• _Aim of the exercise_:
A bare number is all that is needed: how many lines below contain the string "Dynamics"?

• _Available data_:
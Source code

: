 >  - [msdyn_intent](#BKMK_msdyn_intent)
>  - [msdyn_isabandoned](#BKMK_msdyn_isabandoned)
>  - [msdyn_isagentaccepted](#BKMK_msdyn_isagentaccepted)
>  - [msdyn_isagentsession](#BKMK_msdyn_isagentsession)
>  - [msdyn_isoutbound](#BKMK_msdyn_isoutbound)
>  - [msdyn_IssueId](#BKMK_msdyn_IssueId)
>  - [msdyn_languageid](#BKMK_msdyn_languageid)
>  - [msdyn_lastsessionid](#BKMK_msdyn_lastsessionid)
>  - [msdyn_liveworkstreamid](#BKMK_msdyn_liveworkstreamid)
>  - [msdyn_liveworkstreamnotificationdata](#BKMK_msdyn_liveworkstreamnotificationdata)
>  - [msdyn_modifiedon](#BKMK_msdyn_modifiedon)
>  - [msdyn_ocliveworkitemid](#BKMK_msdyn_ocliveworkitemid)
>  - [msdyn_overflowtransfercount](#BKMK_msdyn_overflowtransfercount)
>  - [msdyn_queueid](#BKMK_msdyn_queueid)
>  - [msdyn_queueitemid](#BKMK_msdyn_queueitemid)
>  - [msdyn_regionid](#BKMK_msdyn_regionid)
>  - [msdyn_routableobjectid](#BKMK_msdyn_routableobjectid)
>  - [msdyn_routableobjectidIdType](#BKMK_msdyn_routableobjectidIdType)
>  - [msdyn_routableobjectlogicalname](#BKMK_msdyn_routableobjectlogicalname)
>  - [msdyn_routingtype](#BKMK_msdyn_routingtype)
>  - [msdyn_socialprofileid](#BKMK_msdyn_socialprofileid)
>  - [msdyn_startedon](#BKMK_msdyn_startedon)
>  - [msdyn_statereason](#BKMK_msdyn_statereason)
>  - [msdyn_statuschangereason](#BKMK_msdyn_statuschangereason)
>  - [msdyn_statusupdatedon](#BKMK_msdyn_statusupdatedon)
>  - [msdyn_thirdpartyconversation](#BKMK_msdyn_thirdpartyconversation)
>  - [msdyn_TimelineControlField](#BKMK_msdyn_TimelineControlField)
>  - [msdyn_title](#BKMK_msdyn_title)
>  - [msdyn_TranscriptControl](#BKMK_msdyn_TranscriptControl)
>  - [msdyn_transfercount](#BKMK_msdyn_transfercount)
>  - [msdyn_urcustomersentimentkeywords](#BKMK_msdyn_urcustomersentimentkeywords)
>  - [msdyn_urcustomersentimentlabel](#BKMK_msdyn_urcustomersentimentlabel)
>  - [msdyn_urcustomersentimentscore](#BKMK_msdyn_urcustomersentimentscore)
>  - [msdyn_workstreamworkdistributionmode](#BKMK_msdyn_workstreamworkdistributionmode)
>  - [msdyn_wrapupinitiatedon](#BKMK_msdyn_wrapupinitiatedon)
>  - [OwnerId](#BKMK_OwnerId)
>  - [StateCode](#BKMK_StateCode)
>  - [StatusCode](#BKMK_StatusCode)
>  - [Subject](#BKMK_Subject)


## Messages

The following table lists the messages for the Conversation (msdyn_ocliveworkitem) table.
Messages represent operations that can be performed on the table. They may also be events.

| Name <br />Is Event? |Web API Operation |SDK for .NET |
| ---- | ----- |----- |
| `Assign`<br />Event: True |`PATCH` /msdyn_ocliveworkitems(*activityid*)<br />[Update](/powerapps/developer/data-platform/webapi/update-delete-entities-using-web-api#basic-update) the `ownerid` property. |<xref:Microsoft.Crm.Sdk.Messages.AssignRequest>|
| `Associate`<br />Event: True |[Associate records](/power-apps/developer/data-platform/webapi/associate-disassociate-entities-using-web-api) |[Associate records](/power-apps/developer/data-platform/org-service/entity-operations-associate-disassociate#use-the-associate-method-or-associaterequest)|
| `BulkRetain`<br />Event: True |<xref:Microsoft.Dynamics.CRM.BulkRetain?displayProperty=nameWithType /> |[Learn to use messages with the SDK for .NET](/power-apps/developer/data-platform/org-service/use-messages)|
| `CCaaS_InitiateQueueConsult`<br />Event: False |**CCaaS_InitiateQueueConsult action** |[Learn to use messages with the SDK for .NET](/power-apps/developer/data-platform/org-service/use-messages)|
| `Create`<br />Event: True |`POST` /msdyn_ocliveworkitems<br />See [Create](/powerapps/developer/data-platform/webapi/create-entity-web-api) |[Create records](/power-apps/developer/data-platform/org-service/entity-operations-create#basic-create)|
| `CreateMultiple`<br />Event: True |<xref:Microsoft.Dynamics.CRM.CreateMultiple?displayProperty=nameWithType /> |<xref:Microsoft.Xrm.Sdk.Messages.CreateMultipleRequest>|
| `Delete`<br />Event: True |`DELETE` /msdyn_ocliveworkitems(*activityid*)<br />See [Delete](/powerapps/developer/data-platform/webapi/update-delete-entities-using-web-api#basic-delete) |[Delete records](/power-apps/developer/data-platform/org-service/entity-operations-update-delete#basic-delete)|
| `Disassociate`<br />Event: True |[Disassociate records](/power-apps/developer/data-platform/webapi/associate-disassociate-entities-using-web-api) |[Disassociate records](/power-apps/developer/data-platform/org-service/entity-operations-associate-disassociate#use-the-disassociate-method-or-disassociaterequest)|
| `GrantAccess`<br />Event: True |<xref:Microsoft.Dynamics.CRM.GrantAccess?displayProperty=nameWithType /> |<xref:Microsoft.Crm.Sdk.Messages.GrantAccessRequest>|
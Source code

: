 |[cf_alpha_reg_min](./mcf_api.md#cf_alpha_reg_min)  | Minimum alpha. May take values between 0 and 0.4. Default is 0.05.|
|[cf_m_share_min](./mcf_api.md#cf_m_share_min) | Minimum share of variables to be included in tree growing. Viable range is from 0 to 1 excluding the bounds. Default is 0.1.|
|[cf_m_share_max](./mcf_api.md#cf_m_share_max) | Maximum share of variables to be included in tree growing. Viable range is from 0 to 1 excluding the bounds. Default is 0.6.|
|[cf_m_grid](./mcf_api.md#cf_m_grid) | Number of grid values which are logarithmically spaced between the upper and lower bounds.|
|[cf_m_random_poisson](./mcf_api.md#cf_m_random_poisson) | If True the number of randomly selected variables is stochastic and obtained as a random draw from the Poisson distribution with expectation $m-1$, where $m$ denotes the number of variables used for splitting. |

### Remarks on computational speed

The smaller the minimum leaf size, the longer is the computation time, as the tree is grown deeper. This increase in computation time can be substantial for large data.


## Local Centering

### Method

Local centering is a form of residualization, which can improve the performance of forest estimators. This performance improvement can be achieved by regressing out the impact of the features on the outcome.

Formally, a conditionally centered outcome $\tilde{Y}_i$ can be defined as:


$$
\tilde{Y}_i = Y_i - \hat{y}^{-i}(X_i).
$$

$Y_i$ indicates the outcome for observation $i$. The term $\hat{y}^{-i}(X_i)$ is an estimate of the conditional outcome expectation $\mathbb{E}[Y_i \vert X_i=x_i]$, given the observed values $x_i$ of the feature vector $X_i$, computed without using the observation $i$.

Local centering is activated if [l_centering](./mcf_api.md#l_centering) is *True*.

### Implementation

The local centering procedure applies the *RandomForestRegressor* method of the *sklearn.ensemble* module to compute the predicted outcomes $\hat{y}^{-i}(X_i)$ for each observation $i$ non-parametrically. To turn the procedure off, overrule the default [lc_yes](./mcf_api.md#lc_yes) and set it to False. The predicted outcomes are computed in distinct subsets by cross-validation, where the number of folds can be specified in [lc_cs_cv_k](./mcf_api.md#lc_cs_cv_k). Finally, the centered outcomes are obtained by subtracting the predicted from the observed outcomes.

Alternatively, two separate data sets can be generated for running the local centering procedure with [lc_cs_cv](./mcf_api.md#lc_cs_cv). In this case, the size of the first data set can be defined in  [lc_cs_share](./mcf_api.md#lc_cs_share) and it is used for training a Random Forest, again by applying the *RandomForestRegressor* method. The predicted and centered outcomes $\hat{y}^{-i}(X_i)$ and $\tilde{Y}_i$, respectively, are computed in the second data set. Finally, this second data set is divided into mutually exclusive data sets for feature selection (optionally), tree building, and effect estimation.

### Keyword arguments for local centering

• _Response box_:
3